In 2013, 11 percent of residents were uninsured, especially those living in rural areas, compared to 2014 when only 8.5 percent lacked coverage.
Of the top five counties with the most significant decline, Van Buren County showed the biggest difference. 15.6 percent of its residents were uninsured in 2013, compared to 8.9 percent in 2014.
“Most county residents work for small employers or in agriculture and previously weren’t able to receive Medicaid, but now can through the Healthy Michigan Plan,” David Waymire, a representative of the Michigan Association of Health Plans, said. The Healthy Michigan Plan was signed into law and allows the state to make health care benefits available for low-income residents.
Van Buren, like Bay, Allegan, Kalazmazoo and Lenawee counties, all have rural communities with few metropolitan areas, and all showed the largest drop in the rates of uninsured residents last year.
With an increase in coverage among the working age population, from 19 to 64 years old, employers with 50 or more full time employees must provide some sort of health insurance.
The Michigan Health Policy Forum attributes most of the decline to the Affordable Care Act and the expansion of Medicaid.
“Thanks to the Affordable Care Act, the traditional pattern of income-related health insurance has changed. It has taken major steps in terms of those who were historically too poor to afford health insurance and now have the ability to, thanks to subsidies provided by the government,” said Dennis Paradis, executive director of the forum. The forum is a series of seminars on current health policy topics and how they relate to Michigan.
The Affordable Care Act created a base for Medicaid coverage, but still requires state participation. That’s where the Healthy Michigan Plan comes in.
Waymire said, “The state is moving forward with the Healthy Michigan Plan. It gives working families, especially those living in relatively poor counties, a chance to receive medical care from employers.”
The Census Bureau said that with implementations of the Affordable Care Act in 2014, states have seen the largest single-year drop in uninsured rates to date. Most states that expanded Medicaid saw the largest declines in the number of uninsured people, including Michigan.
Dominick Pallone, deputy director of the Michigan Association of Health Plans, said the implementation of all three programs has reduced uninsured rates, according to Census Bureau and state numbers.
“Six hundred thousand people now have insurance that didn’t previously have it – they have access to health policies and can now become a contributing member of society,” said Pallone. “And the uninsured rate is only expected to continue to go down.”
Pallone said the Healthy Michigan Plan covers those with an annual income of $15,654 for a one-person family or $32,252 for a family of four.

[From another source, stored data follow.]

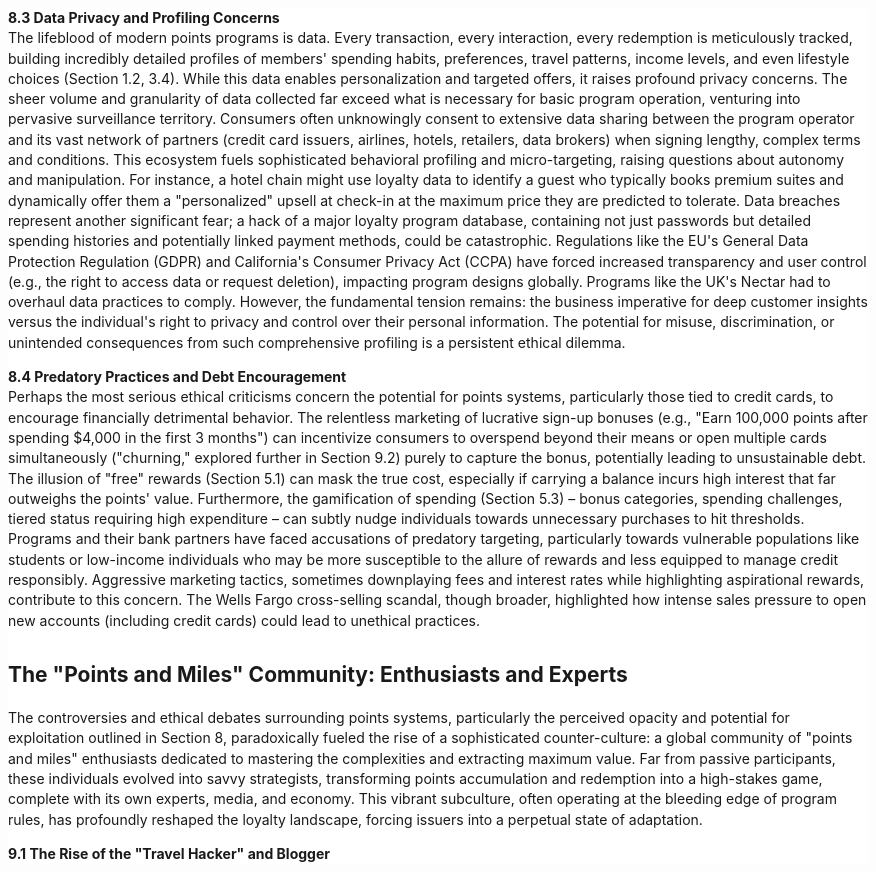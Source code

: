 **8.3 Data Privacy and Profiling Concerns**  
The lifeblood of modern points programs is data. Every transaction, every interaction, every redemption is meticulously tracked, building incredibly detailed profiles of members' spending habits, preferences, travel patterns, income levels, and even lifestyle choices (Section 1.2, 3.4). While this data enables personalization and targeted offers, it raises profound privacy concerns. The sheer volume and granularity of data collected far exceed what is necessary for basic program operation, venturing into pervasive surveillance territory. Consumers often unknowingly consent to extensive data sharing between the program operator and its vast network of partners (credit card issuers, airlines, hotels, retailers, data brokers) when signing lengthy, complex terms and conditions. This ecosystem fuels sophisticated behavioral profiling and micro-targeting, raising questions about autonomy and manipulation. For instance, a hotel chain might use loyalty data to identify a guest who typically books premium suites and dynamically offer them a "personalized" upsell at check-in at the maximum price they are predicted to tolerate. Data breaches represent another significant fear; a hack of a major loyalty program database, containing not just passwords but detailed spending histories and potentially linked payment methods, could be catastrophic. Regulations like the EU's General Data Protection Regulation (GDPR) and California's Consumer Privacy Act (CCPA) have forced increased transparency and user control (e.g., the right to access data or request deletion), impacting program designs globally. Programs like the UK's Nectar had to overhaul data practices to comply. However, the fundamental tension remains: the business imperative for deep customer insights versus the individual's right to privacy and control over their personal information. The potential for misuse, discrimination, or unintended consequences from such comprehensive profiling is a persistent ethical dilemma.

**8.4 Predatory Practices and Debt Encouragement**  
Perhaps the most serious ethical criticisms concern the potential for points systems, particularly those tied to credit cards, to encourage financially detrimental behavior. The relentless marketing of lucrative sign-up bonuses (e.g., "Earn 100,000 points after spending $4,000 in the first 3 months") can incentivize consumers to overspend beyond their means or open multiple cards simultaneously ("churning," explored further in Section 9.2) purely to capture the bonus, potentially leading to unsustainable debt. The illusion of "free" rewards (Section 5.1) can mask the true cost, especially if carrying a balance incurs high interest that far outweighs the points' value. Furthermore, the gamification of spending (Section 5.3) – bonus categories, spending challenges, tiered status requiring high expenditure – can subtly nudge individuals towards unnecessary purchases to hit thresholds. Programs and their bank partners have faced accusations of predatory targeting, particularly towards vulnerable populations like students or low-income individuals who may be more susceptible to the allure of rewards and less equipped to manage credit responsibly. Aggressive marketing tactics, sometimes downplaying fees and interest rates while highlighting aspirational rewards, contribute to this concern. The Wells Fargo cross-selling scandal, though broader, highlighted how intense sales pressure to open new accounts (including credit cards) could lead to unethical practices.

## The "Points and Miles" Community: Enthusiasts and Experts

The controversies and ethical debates surrounding points systems, particularly the perceived opacity and potential for exploitation outlined in Section 8, paradoxically fueled the rise of a sophisticated counter-culture: a global community of "points and miles" enthusiasts dedicated to mastering the complexities and extracting maximum value. Far from passive participants, these individuals evolved into savvy strategists, transforming points accumulation and redemption into a high-stakes game, complete with its own experts, media, and economy. This vibrant subculture, often operating at the bleeding edge of program rules, has profoundly reshaped the loyalty landscape, forcing issuers into a perpetual state of adaptation.

**9.1 The Rise of the "Travel Hacker" and Blogger**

“Those that fall under the poverty level will see a sizeable benefit from the Healthy Michigan Plan,” Pallone said.
Paradis also said there is a direct correlation between being insured and good health.
“We as a state will be healthier if more are insured – it’s the first step toward improving the health status of the entire state,” Paradis said. “By receiving preventive vaccines and seeing a doctor regularly, people won’t miss as much work or school and less epidemics will occur.”